## Material provided
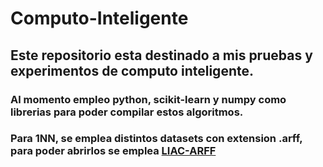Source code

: # Computo-Inteligente

## Este repositorio esta destinado a mis pruebas y experimentos de computo inteligente.

### Al momento empleo python, scikit-learn y numpy como librerias para poder compilar estos algoritmos.

### Para 1NN, se emplea distintos datasets con extension .arff, para poder abrirlos se emplea [LIAC-ARFF](https://github.com/renatopp/liac-arff)

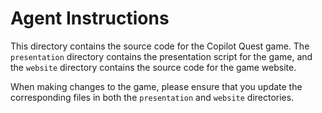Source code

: # Agent Instructions

This directory contains the source code for the Copilot Quest game. The `presentation` directory contains the presentation script for the game, and the `website` directory contains the source code for the game website.

When making changes to the game, please ensure that you update the corresponding files in both the `presentation` and `website` directories.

## Work required
In the listing above, locate the line containing "## Este repositorio" and the line containing "### Al momento". Extract those two lines and every line between them, exactly as written, and only those.

## Solved problem
## Este repositorio esta destinado a mis pruebas y experimentos de computo inteligente.

### Al momento empleo python, scikit-learn y numpy como librerias para poder compilar estos algoritmos.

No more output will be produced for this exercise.